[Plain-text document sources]
# # #

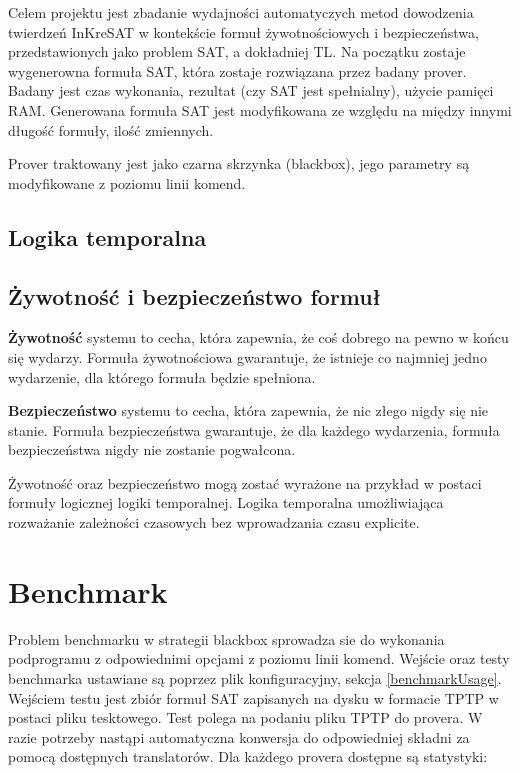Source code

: \documentclass[a4paper,12pt]{article}
\begin{document}
Celem projektu jest zbadanie wydajności automatyczych metod dowodzenia twierdzeń InKreSAT w kontekście formuł żywotnościowych i bezpieczeństwa, przedstawionych jako problem \gls{SAT}, a dokładniej \gls{TL}. Na początku zostaje wygenerowna formuła \gls{SAT}, która zostaje rozwiązana przez badany prover. Badany jest czas wykonania, rezultat (czy \gls{SAT} jest spełnialny), użycie pamięci RAM.  Generowana formuła \gls{SAT} jest modyfikowana ze względu na między innymi długość formuły, ilość zmiennych.

Prover traktowany jest jako czarna skrzynka (blackbox), jego parametry są modyfikowane z poziomu linii komend.

\subsection{Logika temporalna}

\subsection{Żywotność i bezpieczeństwo formuł}

\textbf{Żywotność} systemu to cecha, która zapewnia, że coś dobrego na pewno w końcu się wydarzy. Formuła żywotnościowa gwarantuje, że istnieje co najmniej jedno wydarzenie, dla którego formuła będzie spełniona.

\textbf{Bezpieczeństwo} systemu to cecha, która zapewnia, że nic złego nigdy się nie stanie. Formuła bezpieczeństwa gwarantuje, że dla każdego wydarzenia, formuła bezpieczeństwa nigdy nie zostanie pogwałcona.

Żywotność oraz bezpieczeństwo mogą zostać wyrażone na przykład w postaci formuły logicznej logiki temporalnej. Logika temporalna umożliwiająca rozważanie zależności czasowych bez wprowadzania czasu explicite.

\section{Benchmark}

Problem benchmarku w strategii blackbox sprowadza sie do wykonania podprogramu z odpowiednimi opcjami z poziomu linii komend.
Wejście oraz testy benchmarka ustawiane są poprzez plik konfiguracyjny, sekcja \ref{benchmarkUsage}.  Wejściem testu jest zbiór formuł \gls{SAT} zapisanych na dysku w formacie TPTP w postaci pliku tesktowego. Test polega na podaniu pliku TPTP do provera. W razie potrzeby nastąpi automatyczna konwersja do odpowiedniej składni za pomocą dostępnych translatorów.
Dla każdego provera dostępne są statystyki:
\end{document}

# # #

» **GOAL OF THE EXERCISE**
Report each line in the preceding entries that holds the string "linii".

» **RESPONSE BOX**
Prover traktowany jest jako czarna skrzynka (blackbox), jego parametry są modyfikowane z poziomu linii komend.
Problem benchmarku w strategii blackbox sprowadza sie do wykonania podprogramu z odpowiednimi opcjami z poziomu linii komend.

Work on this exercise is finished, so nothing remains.